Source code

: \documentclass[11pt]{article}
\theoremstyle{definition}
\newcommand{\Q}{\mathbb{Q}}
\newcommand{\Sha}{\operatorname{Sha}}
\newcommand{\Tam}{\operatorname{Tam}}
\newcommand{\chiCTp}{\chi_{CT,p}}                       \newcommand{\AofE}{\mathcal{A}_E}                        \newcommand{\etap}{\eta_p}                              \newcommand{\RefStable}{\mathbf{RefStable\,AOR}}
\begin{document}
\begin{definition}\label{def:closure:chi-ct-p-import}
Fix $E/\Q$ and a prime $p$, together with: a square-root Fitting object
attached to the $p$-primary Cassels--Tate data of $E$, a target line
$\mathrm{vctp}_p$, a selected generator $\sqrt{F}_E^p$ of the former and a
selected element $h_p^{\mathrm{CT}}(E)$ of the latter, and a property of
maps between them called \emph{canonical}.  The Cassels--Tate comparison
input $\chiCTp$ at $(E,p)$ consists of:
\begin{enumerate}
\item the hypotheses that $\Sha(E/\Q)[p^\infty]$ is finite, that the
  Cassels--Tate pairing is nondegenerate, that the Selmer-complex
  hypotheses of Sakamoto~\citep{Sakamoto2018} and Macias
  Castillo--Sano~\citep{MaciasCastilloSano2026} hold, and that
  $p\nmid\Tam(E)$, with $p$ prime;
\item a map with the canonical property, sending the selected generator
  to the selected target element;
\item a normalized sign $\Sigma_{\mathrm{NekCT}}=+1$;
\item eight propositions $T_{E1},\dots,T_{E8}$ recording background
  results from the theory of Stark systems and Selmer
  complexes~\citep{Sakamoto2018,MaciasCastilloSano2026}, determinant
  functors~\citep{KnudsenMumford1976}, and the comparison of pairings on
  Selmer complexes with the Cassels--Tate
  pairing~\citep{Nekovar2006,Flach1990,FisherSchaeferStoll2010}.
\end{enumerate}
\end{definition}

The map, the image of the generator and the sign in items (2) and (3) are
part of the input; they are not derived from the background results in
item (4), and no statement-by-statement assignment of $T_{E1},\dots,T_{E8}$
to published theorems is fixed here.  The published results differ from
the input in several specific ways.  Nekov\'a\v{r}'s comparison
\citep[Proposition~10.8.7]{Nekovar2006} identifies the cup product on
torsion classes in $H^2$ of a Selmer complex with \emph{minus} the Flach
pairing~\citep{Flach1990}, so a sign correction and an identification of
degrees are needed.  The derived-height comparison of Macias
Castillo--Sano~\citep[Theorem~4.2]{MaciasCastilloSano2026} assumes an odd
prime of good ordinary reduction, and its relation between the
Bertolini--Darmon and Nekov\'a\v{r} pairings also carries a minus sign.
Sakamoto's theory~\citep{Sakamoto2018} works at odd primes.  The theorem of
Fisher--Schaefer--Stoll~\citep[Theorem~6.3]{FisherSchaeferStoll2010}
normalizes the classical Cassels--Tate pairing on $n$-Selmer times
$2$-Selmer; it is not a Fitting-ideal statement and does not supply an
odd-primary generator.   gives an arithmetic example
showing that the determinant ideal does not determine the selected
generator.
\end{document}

###

### What you should do
All of the material above should be reproduced exactly.

### Response below
Source code

: \documentclass[11pt]{article}
\theoremstyle{definition}
\newcommand{\Q}{\mathbb{Q}}
\newcommand{\Sha}{\operatorname{Sha}}
\newcommand{\Tam}{\operatorname{Tam}}
\newcommand{\chiCTp}{\chi_{CT,p}}                       \newcommand{\AofE}{\mathcal{A}_E}                        \newcommand{\etap}{\eta_p}                              \newcommand{\RefStable}{\mathbf{RefStable\,AOR}}
\begin{document}
\begin{definition}\label{def:closure:chi-ct-p-import}
Fix $E/\Q$ and a prime $p$, together with: a square-root Fitting object
attached to the $p$-primary Cassels--Tate data of $E$, a target line
$\mathrm{vctp}_p$, a selected generator $\sqrt{F}_E^p$ of the former and a
selected element $h_p^{\mathrm{CT}}(E)$ of the latter, and a property of
maps between them called \emph{canonical}.  The Cassels--Tate comparison
input $\chiCTp$ at $(E,p)$ consists of:
\begin{enumerate}
\item the hypotheses that $\Sha(E/\Q)[p^\infty]$ is finite, that the
  Cassels--Tate pairing is nondegenerate, that the Selmer-complex
  hypotheses of Sakamoto~\citep{Sakamoto2018} and Macias
  Castillo--Sano~\citep{MaciasCastilloSano2026} hold, and that
  $p\nmid\Tam(E)$, with $p$ prime;
\item a map with the canonical property, sending the selected generator
  to the selected target element;
\item a normalized sign $\Sigma_{\mathrm{NekCT}}=+1$;
\item eight propositions $T_{E1},\dots,T_{E8}$ recording background
  results from the theory of Stark systems and Selmer
  complexes~\citep{Sakamoto2018,MaciasCastilloSano2026}, determinant
  functors~\citep{KnudsenMumford1976}, and the comparison of pairings on
  Selmer complexes with the Cassels--Tate
  pairing~\citep{Nekovar2006,Flach1990,FisherSchaeferStoll2010}.
\end{enumerate}
\end{definition}

The map, the image of the generator and the sign in items (2) and (3) are
part of the input; they are not derived from the background results in
item (4), and no statement-by-statement assignment of $T_{E1},\dots,T_{E8}$
to published theorems is fixed here.  The published results differ from
the input in several specific ways.  Nekov\'a\v{r}'s comparison
\citep[Proposition~10.8.7]{Nekovar2006} identifies the cup product on
torsion classes in $H^2$ of a Selmer complex with \emph{minus} the Flach
pairing~\citep{Flach1990}, so a sign correction and an identification of
degrees are needed.  The derived-height comparison of Macias
Castillo--Sano~\citep[Theorem~4.2]{MaciasCastilloSano2026} assumes an odd
prime of good ordinary reduction, and its relation between the
Bertolini--Darmon and Nekov\'a\v{r} pairings also carries a minus sign.
Sakamoto's theory~\citep{Sakamoto2018} works at odd primes.  The theorem of
Fisher--Schaefer--Stoll~\citep[Theorem~6.3]{FisherSchaeferStoll2010}
normalizes the classical Cassels--Tate pairing on $n$-Selmer times
$2$-Selmer; it is not a Fitting-ideal statement and does not supply an
odd-primary generator.   gives an arithmetic example
showing that the determinant ideal does not determine the selected
generator.
\end{document}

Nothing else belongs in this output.